A Corridor for the Peopling of the Americas -- It All Started Along the Front

    Many of the Front's majestic peaks and drainages were used by Native Americans, the earliest inhabitants of the area.  Archaeologists theorize the Rocky Mountain Front was a north/south corridor for early human migration that occurred over thousands of years in the settling of the Americas.

    Today, archaeologists and wildlife biologists agree that the Front's amenities most likely offered early-day travelers and inhabitants a life-giving landscape.  Luckily, the nature of the Front has changed very little.  These same amenities attract current-day travelers and inhabitants as well.  The Front represents a "transition zone" of plants and animals.  The diversity of plant and wildlife species brings out the best that mountains and plains can offer. 
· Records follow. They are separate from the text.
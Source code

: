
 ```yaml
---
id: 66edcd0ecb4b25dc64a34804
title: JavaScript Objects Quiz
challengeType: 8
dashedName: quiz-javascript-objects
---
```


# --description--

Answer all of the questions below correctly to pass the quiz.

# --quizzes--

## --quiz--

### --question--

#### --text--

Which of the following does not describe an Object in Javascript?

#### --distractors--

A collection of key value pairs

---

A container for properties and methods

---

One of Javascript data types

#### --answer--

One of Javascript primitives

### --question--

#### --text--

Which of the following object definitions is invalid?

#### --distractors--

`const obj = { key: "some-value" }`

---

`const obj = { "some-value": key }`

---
    The diversity and abundance of plant and wildlife - across changing seasons - offered a year-round setting for early inhabitants to thrive and prosper as they moved across the transition zone.  It is here that bands of tribal natives moved north and south along the Old North Trail, benefiting from the myriad streams and rivers that nourished plants and animals for food.  The diversity of food and medicinal plants supplemented the diets of native travelers.  Shrubs and trees provided protection from the harshness of quickly changing weather patterns characteristic to the Front.
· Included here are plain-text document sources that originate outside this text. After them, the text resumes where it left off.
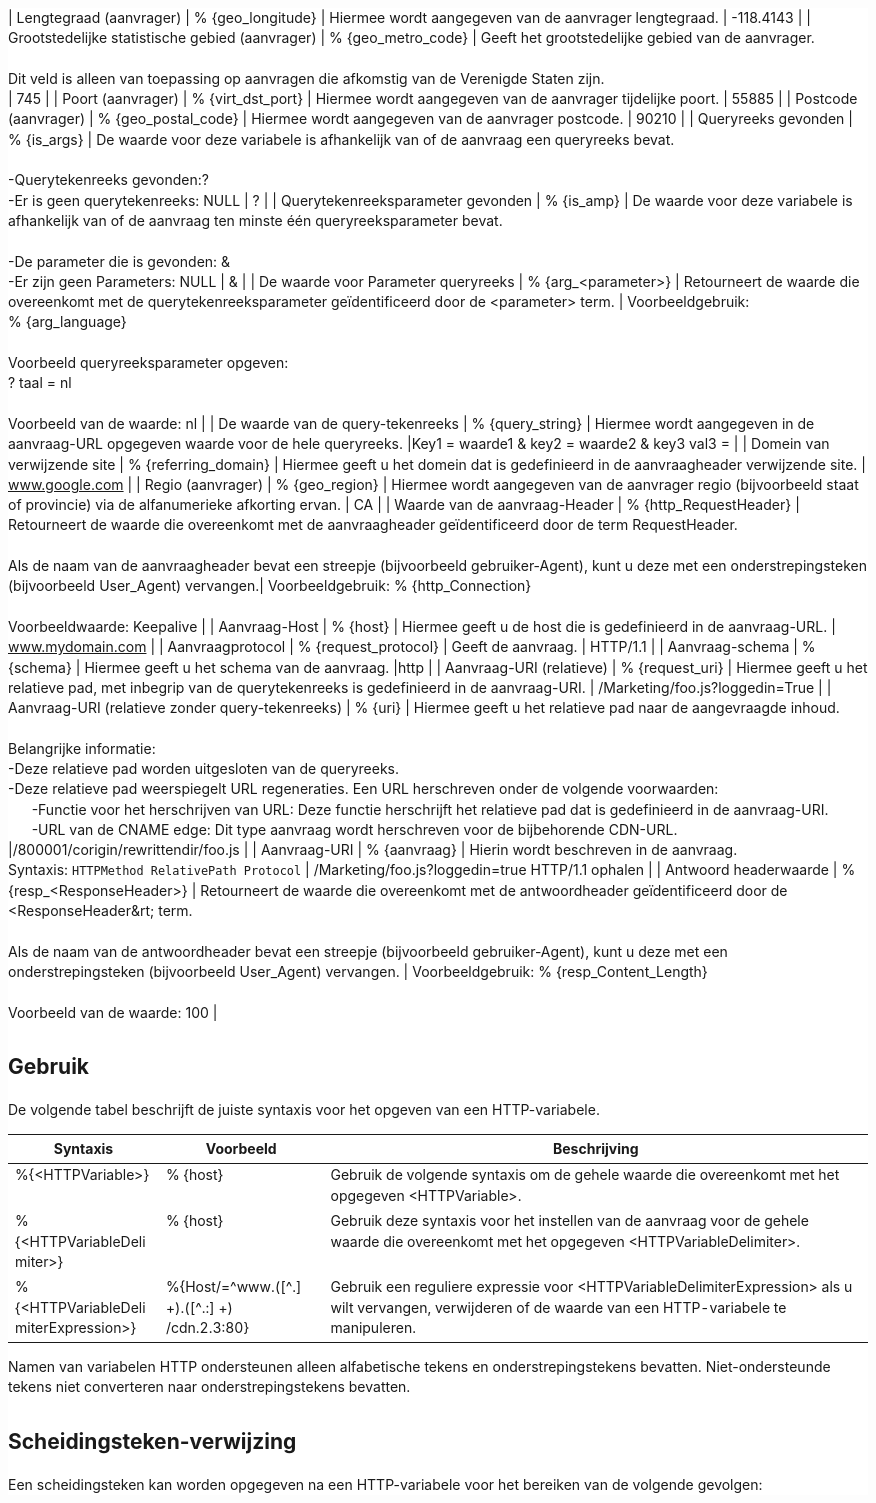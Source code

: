 | Lengtegraad (aanvrager) | % {geo_longitude} | Hiermee wordt aangegeven van de aanvrager lengtegraad. | -118.4143 |
| Grootstedelijke statistische gebied (aanvrager) | % {geo_metro_code} | Geeft het grootstedelijke gebied van de aanvrager. <br /><br />Dit veld is alleen van toepassing op aanvragen die afkomstig van de Verenigde Staten zijn.<br />| 745 |
| Poort (aanvrager) | % {virt_dst_port} | Hiermee wordt aangegeven van de aanvrager tijdelijke poort. | 55885 |
| Postcode (aanvrager) | % {geo_postal_code} | Hiermee wordt aangegeven van de aanvrager postcode. | 90210 |
| Queryreeks gevonden | % {is_args} | De waarde voor deze variabele is afhankelijk van of de aanvraag een queryreeks bevat.<br /><br />-Querytekenreeks gevonden:?<br />-Er is geen querytekenreeks: NULL | ? |
| Querytekenreeksparameter gevonden | % {is_amp} | De waarde voor deze variabele is afhankelijk van of de aanvraag ten minste één queryreeksparameter bevat.<br /><br />-De parameter die is gevonden: &<br />-Er zijn geen Parameters: NULL | & |
| De waarde voor Parameter queryreeks | % {arg_&lt;parameter&gt;} | Retourneert de waarde die overeenkomt met de querytekenreeksparameter geïdentificeerd door de &lt;parameter&gt; term. | Voorbeeldgebruik: <br />% {arg_language}<br /><br />Voorbeeld queryreeksparameter opgeven: <br />? taal = nl<br /><br />Voorbeeld van de waarde: nl |
| De waarde van de query-tekenreeks | % {query_string} | Hiermee wordt aangegeven in de aanvraag-URL opgegeven waarde voor de hele queryreeks. |Key1 = waarde1 & key2 = waarde2 & key3 val3 = |
| Domein van verwijzende site | % {referring_domain} | Hiermee geeft u het domein dat is gedefinieerd in de aanvraagheader verwijzende site. | www.google.com |
| Regio (aanvrager) | % {geo_region} | Hiermee wordt aangegeven van de aanvrager regio (bijvoorbeeld staat of provincie) via de alfanumerieke afkorting ervan. | CA |
| Waarde van de aanvraag-Header | % {http_RequestHeader} | Retourneert de waarde die overeenkomt met de aanvraagheader geïdentificeerd door de term RequestHeader. <br /><br />Als de naam van de aanvraagheader bevat een streepje (bijvoorbeeld gebruiker-Agent), kunt u deze met een onderstrepingsteken (bijvoorbeeld User_Agent) vervangen.| Voorbeeldgebruik: % {http_Connection}<br /><br />Voorbeeldwaarde: Keepalive | 
| Aanvraag-Host | % {host} | Hiermee geeft u de host die is gedefinieerd in de aanvraag-URL. | www.mydomain.com |
| Aanvraagprotocol | % {request_protocol} | Geeft de aanvraag. | HTTP/1.1 |
| Aanvraag-schema | % {schema} | Hiermee geeft u het schema van de aanvraag. |http |
| Aanvraag-URI (relatieve) | % {request_uri} | Hiermee geeft u het relatieve pad, met inbegrip van de querytekenreeks is gedefinieerd in de aanvraag-URI. | /Marketing/foo.js?loggedin=True |
| Aanvraag-URI (relatieve zonder query-tekenreeks) | % {uri} | Hiermee geeft u het relatieve pad naar de aangevraagde inhoud. <br /><br/>Belangrijke informatie:<br />-Deze relatieve pad worden uitgesloten van de queryreeks.<br />-Deze relatieve pad weerspiegelt URL regeneraties. Een URL herschreven onder de volgende voorwaarden:<br />  &nbsp;&nbsp;&nbsp;&nbsp;&nbsp;&nbsp;-Functie voor het herschrijven van URL: Deze functie herschrijft het relatieve pad dat is gedefinieerd in de aanvraag-URI.<br />    &nbsp;&nbsp;&nbsp;&nbsp;&nbsp;&nbsp;-URL van de CNAME edge: Dit type aanvraag wordt herschreven voor de bijbehorende CDN-URL. |/800001/corigin/rewrittendir/foo.js |
| Aanvraag-URI | % {aanvraag} | Hierin wordt beschreven in de aanvraag. <br />Syntaxis: `HTTPMethod RelativePath Protocol` | /Marketing/foo.js?loggedin=true HTTP/1.1 ophalen |
| Antwoord headerwaarde | % {resp_&lt;ResponseHeader&gt;} | Retourneert de waarde die overeenkomt met de antwoordheader geïdentificeerd door de &lt;ResponseHeader&rt; term. <br /><br />Als de naam van de antwoordheader bevat een streepje (bijvoorbeeld gebruiker-Agent), kunt u deze met een onderstrepingsteken (bijvoorbeeld User_Agent) vervangen. | Voorbeeldgebruik: % {resp_Content_Length}<br /><br />Voorbeeld van de waarde: 100 |

## <a name="usage"></a>Gebruik
De volgende tabel beschrijft de juiste syntaxis voor het opgeven van een HTTP-variabele.


| Syntaxis | Voorbeeld | Beschrijving |
| ------ | -------- | ---------- |
| %{&lt;HTTPVariable&gt;} | % {host} | Gebruik de volgende syntaxis om de gehele waarde die overeenkomt met het opgegeven &lt;HTTPVariable&gt;. |
| %{&lt;HTTPVariableDelimiter&gt;} | % {host} | Gebruik deze syntaxis voor het instellen van de aanvraag voor de gehele waarde die overeenkomt met het opgegeven &lt;HTTPVariableDelimiter&gt;. |
| %{&lt;HTTPVariableDelimiterExpression&gt;} | %{Host/=^www\.([^\.] +)\.([^\.:] +) /cdn.$2.$3:80} | Gebruik een reguliere expressie voor &lt;HTTPVariableDelimiterExpression&gt; als u wilt vervangen, verwijderen of de waarde van een HTTP-variabele te manipuleren. |

Namen van variabelen HTTP ondersteunen alleen alfabetische tekens en onderstrepingstekens bevatten. Niet-ondersteunde tekens niet converteren naar onderstrepingstekens bevatten.

## <a name="delimiter-reference"></a>Scheidingsteken-verwijzing
Een scheidingsteken kan worden opgegeven na een HTTP-variabele voor het bereiken van de volgende gevolgen:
    The Front also provided corridors for east-west seasonal travel; enabling native peoples to hunt the buffalo of the eastern plains, or fish the rivers of the Columbia River Basin to the west. 

    Archaeologists and tribal elders attest to site-specific travel routes through the mountains which linked the plains of north central Montana to the mountain valleys of western Montana.  One such mountain route is well-documented in the journals of Meriwether Lewis in 1806.  Lewis and a small party of explorers followed the ". . . river of the road to the buffaloe . . ." which led them from today's Missoula, Montana, up the CokahlaHishkit River (today's Blackfoot River), over Lewis and Clark Pass (even though Capt. Clark was not on that segment of the journey), and on to the vast buffalo herds inhabiting the Missouri River watershed.